What to produce ▸ Write out every entry in full. Leave nothing out.

Records excerpted from a collection:
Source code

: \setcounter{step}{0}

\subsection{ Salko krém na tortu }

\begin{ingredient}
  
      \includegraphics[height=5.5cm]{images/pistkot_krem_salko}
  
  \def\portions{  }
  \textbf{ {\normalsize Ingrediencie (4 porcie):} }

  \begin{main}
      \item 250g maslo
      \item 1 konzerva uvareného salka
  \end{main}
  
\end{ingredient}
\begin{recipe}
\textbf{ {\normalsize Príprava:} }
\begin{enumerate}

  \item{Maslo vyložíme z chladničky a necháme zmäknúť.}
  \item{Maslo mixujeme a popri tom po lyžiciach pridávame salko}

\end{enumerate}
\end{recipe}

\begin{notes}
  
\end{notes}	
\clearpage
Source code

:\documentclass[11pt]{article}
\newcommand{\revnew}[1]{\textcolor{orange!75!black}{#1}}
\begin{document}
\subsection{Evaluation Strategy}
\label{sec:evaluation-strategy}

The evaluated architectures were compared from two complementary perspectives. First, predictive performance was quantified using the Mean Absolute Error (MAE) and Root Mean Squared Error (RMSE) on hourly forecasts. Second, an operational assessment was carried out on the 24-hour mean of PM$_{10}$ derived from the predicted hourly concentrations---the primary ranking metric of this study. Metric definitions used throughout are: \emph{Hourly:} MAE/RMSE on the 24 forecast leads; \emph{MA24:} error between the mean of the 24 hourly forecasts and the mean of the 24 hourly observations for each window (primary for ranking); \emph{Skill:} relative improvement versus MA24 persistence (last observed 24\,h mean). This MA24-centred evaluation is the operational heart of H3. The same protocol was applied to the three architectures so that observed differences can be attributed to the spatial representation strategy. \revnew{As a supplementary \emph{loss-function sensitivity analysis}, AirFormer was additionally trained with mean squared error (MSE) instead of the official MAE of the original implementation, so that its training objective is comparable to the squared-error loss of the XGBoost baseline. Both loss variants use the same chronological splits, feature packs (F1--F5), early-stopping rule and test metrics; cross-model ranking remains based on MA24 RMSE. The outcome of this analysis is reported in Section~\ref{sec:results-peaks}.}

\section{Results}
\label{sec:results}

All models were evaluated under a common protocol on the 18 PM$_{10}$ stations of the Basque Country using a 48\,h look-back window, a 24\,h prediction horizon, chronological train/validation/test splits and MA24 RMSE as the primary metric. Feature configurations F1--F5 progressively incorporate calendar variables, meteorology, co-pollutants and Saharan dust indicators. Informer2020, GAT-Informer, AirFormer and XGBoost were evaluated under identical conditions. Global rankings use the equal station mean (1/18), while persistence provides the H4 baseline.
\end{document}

Your solution ▸
Source code

: \setcounter{step}{0}

\subsection{ Salko krém na tortu }

\begin{ingredient}
  
      \includegraphics[height=5.5cm]{images/pistkot_krem_salko}
  
  \def\portions{  }
  \textbf{ {\normalsize Ingrediencie (4 porcie):} }

  \begin{main}
      \item 250g maslo
      \item 1 konzerva uvareného salka
  \end{main}
  
\end{ingredient}
\begin{recipe}
\textbf{ {\normalsize Príprava:} }
\begin{enumerate}

  \item{Maslo vyložíme z chladničky a necháme zmäknúť.}
  \item{Maslo mixujeme a popri tom po lyžiciach pridávame salko}

\end{enumerate}
\end{recipe}

\begin{notes}
  
\end{notes}	
\clearpage
Source code

:\documentclass[11pt]{article}
\newcommand{\revnew}[1]{\textcolor{orange!75!black}{#1}}
\begin{document}
\subsection{Evaluation Strategy}
\label{sec:evaluation-strategy}

The evaluated architectures were compared from two complementary perspectives. First, predictive performance was quantified using the Mean Absolute Error (MAE) and Root Mean Squared Error (RMSE) on hourly forecasts. Second, an operational assessment was carried out on the 24-hour mean of PM$_{10}$ derived from the predicted hourly concentrations---the primary ranking metric of this study. Metric definitions used throughout are: \emph{Hourly:} MAE/RMSE on the 24 forecast leads; \emph{MA24:} error between the mean of the 24 hourly forecasts and the mean of the 24 hourly observations for each window (primary for ranking); \emph{Skill:} relative improvement versus MA24 persistence (last observed 24\,h mean). This MA24-centred evaluation is the operational heart of H3. The same protocol was applied to the three architectures so that observed differences can be attributed to the spatial representation strategy. \revnew{As a supplementary \emph{loss-function sensitivity analysis}, AirFormer was additionally trained with mean squared error (MSE) instead of the official MAE of the original implementation, so that its training objective is comparable to the squared-error loss of the XGBoost baseline. Both loss variants use the same chronological splits, feature packs (F1--F5), early-stopping rule and test metrics; cross-model ranking remains based on MA24 RMSE. The outcome of this analysis is reported in Section~\ref{sec:results-peaks}.}

\section{Results}
\label{sec:results}

All models were evaluated under a common protocol on the 18 PM$_{10}$ stations of the Basque Country using a 48\,h look-back window, a 24\,h prediction horizon, chronological train/validation/test splits and MA24 RMSE as the primary metric. Feature configurations F1--F5 progressively incorporate calendar variables, meteorology, co-pollutants and Saharan dust indicators. Informer2020, GAT-Informer, AirFormer and XGBoost were evaluated under identical conditions. Global rankings use the equal station mean (1/18), while persistence provides the H4 baseline.
\end{document}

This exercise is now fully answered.